Suzie Pun, the UW Bioengineering Robert F. Rushmer Professor of Bioengineering, was recently named a 2015 National Academy of Inventors (NAI) Fellow. She is one of 168 leaders of invention and innovation selected for this honor in 2015. Dr. Pun and other 2015 NAI Fellows will be inducted on April 15, 2016 as part of the Fifth Annual Conference of the National Academy of Inventors at the United States Patent and Trademark Office (USPTO) in Alexandria, Va.
Election to NAI Fellow status is a high professional distinction given to academic inventors who demonstrate a prolific spirit of innovation in creating or facilitating outstanding inventions that have made a tangible impact on quality of life, economic development and societal welfare. NAI Fellows are nominated by their peers for outstanding contributions to invention in their fields. The 2015 Fellows bring the total number of NAI Fellows to 582, and account for more than 5,300 of the 20,000 U.S. patents held by all NAI Fellows.
Included among all NAI Fellows are more than 80 presidents and senior leaders of research universities and non-profit research institutes, 310 members of the other National Academies (NAS, NAE, NAM), 27 inductees of the National Inventors Hall of Fame, 32 recipients of the U.S. National Medal of Technology and Innovation and U.S. National Medal of Science, 27 Nobel Laureates, 14 Lemelson-MIT prize recipients, 170 AAAS Fellows and 98 IEEE Fellows, among other awards and distinctions.
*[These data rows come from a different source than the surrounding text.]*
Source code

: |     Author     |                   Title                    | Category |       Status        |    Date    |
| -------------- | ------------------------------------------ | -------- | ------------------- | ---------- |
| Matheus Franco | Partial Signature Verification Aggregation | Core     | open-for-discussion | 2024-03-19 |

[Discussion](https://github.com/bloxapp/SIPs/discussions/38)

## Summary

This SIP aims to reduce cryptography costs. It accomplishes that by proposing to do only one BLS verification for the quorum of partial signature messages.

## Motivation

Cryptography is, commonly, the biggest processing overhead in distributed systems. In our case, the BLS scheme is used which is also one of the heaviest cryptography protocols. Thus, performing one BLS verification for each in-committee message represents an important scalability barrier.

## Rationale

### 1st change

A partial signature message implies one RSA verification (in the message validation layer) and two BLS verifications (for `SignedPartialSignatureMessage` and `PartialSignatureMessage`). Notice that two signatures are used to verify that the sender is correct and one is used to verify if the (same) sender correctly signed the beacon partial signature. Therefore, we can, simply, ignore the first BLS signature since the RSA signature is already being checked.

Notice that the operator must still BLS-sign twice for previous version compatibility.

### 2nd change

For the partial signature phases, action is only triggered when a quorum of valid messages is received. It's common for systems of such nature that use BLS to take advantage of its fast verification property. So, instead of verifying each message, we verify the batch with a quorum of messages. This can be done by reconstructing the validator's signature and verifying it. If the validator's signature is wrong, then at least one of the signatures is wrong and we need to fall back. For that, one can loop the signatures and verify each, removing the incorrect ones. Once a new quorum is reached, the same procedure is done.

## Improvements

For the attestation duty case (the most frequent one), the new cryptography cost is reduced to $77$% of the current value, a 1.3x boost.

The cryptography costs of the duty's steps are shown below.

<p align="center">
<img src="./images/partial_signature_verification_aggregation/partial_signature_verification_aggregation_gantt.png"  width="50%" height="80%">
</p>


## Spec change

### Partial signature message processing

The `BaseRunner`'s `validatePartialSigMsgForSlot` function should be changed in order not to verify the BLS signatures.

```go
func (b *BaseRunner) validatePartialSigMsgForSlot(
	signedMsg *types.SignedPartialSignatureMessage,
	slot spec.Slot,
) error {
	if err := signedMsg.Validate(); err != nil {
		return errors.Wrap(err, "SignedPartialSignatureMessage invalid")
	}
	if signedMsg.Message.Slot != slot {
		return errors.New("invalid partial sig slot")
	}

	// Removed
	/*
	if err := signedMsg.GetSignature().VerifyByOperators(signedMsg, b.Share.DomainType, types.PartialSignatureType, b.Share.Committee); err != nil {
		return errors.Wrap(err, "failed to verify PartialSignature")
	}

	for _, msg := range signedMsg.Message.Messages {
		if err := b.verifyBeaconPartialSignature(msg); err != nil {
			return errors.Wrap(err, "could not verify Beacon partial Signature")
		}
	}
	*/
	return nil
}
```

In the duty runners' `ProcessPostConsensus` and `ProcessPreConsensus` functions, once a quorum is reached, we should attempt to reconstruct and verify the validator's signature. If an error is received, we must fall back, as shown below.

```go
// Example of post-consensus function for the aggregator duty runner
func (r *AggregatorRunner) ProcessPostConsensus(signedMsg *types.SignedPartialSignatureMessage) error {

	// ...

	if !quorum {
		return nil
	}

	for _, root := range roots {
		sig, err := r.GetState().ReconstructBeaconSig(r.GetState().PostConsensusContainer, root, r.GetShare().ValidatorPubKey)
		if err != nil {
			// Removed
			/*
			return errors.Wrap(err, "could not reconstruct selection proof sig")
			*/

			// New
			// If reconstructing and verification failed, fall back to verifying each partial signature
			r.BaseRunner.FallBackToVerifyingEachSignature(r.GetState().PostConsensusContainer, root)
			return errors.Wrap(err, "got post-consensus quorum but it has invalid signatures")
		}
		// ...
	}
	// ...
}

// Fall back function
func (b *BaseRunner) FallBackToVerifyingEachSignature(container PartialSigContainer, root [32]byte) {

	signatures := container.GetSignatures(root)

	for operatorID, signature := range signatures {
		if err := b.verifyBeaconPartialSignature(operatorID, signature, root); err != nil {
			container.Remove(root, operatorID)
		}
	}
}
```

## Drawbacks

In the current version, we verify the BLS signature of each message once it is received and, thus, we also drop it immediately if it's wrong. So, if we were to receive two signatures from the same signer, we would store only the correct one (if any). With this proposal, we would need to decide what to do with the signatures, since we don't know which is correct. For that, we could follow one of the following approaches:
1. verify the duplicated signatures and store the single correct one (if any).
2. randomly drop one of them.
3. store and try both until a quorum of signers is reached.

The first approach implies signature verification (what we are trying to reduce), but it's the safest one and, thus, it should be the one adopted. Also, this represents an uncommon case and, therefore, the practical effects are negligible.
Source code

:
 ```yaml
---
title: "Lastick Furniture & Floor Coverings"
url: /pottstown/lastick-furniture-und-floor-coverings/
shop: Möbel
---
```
The NAI is a 501(c)(3) non-profit member organization comprised of U.S. and international universities, and government and nonprofit research institutions. The organization was founded in 2010 to recognize and encourage inventors with patents issued by the U.S. and Trademark Office, enhance the visibility of academic technology and innovation, encourage the disclosure of intellectual property, educate and mentor innovative students and translate the inventions of its members to benefit society.
Dr. Pun’s research focuses on developing bioinspired materials for medical applications. Recently, bioengineers in Dr. Pun’s research group, along with collaborators from UW Emergency Medicine and Chemical Engineering, developed PolySTAT, an injectable polymer that helps strengthen blood clots to stop uncontrolled bleeding. The polymer could be used to quickly treat bleeding in trauma patients in emergency rooms, or in military combat environments or other low-resource settings. Dr. Pun also investigates improved methods for drug delivery to the central nervous system, and detection and treatment of cancer.